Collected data

=== Section Start ===

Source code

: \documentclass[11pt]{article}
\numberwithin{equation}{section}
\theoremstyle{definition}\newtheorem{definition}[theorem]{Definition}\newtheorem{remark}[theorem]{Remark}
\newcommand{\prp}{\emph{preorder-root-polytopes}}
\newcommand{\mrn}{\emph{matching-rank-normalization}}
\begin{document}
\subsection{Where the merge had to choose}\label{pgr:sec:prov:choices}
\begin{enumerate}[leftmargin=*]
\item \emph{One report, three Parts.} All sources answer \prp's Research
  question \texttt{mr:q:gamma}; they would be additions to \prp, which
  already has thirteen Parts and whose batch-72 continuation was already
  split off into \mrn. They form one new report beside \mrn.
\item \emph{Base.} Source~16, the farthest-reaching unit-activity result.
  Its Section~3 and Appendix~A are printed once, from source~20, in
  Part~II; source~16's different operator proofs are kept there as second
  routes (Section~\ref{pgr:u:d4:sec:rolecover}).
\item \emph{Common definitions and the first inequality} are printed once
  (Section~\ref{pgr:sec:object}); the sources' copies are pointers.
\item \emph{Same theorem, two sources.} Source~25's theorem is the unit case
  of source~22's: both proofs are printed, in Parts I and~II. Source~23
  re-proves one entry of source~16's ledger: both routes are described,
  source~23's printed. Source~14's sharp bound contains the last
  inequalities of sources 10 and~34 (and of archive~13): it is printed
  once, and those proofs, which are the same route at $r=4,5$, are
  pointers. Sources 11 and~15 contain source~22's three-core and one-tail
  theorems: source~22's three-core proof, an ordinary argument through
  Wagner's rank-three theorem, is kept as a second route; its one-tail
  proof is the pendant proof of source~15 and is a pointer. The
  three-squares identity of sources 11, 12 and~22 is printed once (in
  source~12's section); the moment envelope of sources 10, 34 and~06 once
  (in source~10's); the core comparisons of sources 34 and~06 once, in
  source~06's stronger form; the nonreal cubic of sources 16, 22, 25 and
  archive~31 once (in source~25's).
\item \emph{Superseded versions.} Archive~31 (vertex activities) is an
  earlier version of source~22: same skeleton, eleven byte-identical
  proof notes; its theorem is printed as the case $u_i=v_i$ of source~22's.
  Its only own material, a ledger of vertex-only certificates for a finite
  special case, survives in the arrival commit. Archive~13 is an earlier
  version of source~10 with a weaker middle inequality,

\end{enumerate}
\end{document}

=== Section End ===

◆ **What to produce**: Type out all of the records again, exactly.

◆ **Answer to this problem**:
Source code

: \documentclass[11pt]{article}
\numberwithin{equation}{section}
\theoremstyle{definition}\newtheorem{definition}[theorem]{Definition}\newtheorem{remark}[theorem]{Remark}
\newcommand{\prp}{\emph{preorder-root-polytopes}}
\newcommand{\mrn}{\emph{matching-rank-normalization}}
\begin{document}
\subsection{Where the merge had to choose}\label{pgr:sec:prov:choices}
\begin{enumerate}[leftmargin=*]
\item \emph{One report, three Parts.} All sources answer \prp's Research
  question \texttt{mr:q:gamma}; they would be additions to \prp, which
  already has thirteen Parts and whose batch-72 continuation was already
  split off into \mrn. They form one new report beside \mrn.
\item \emph{Base.} Source~16, the farthest-reaching unit-activity result.
  Its Section~3 and Appendix~A are printed once, from source~20, in
  Part~II; source~16's different operator proofs are kept there as second
  routes (Section~\ref{pgr:u:d4:sec:rolecover}).
\item \emph{Common definitions and the first inequality} are printed once
  (Section~\ref{pgr:sec:object}); the sources' copies are pointers.
\item \emph{Same theorem, two sources.} Source~25's theorem is the unit case
  of source~22's: both proofs are printed, in Parts I and~II. Source~23
  re-proves one entry of source~16's ledger: both routes are described,
  source~23's printed. Source~14's sharp bound contains the last
  inequalities of sources 10 and~34 (and of archive~13): it is printed
  once, and those proofs, which are the same route at $r=4,5$, are
  pointers. Sources 11 and~15 contain source~22's three-core and one-tail
  theorems: source~22's three-core proof, an ordinary argument through
  Wagner's rank-three theorem, is kept as a second route; its one-tail
  proof is the pendant proof of source~15 and is a pointer. The
  three-squares identity of sources 11, 12 and~22 is printed once (in
  source~12's section); the moment envelope of sources 10, 34 and~06 once
  (in source~10's); the core comparisons of sources 34 and~06 once, in
  source~06's stronger form; the nonreal cubic of sources 16, 22, 25 and
  archive~31 once (in source~25's).
\item \emph{Superseded versions.} Archive~31 (vertex activities) is an
  earlier version of source~22: same skeleton, eleven byte-identical
  proof notes; its theorem is printed as the case $u_i=v_i$ of source~22's.
  Its only own material, a ledger of vertex-only certificates for a finite
  special case, survives in the arrival commit. Archive~13 is an earlier
  version of source~10 with a weaker middle inequality,

\end{enumerate}
\end{document}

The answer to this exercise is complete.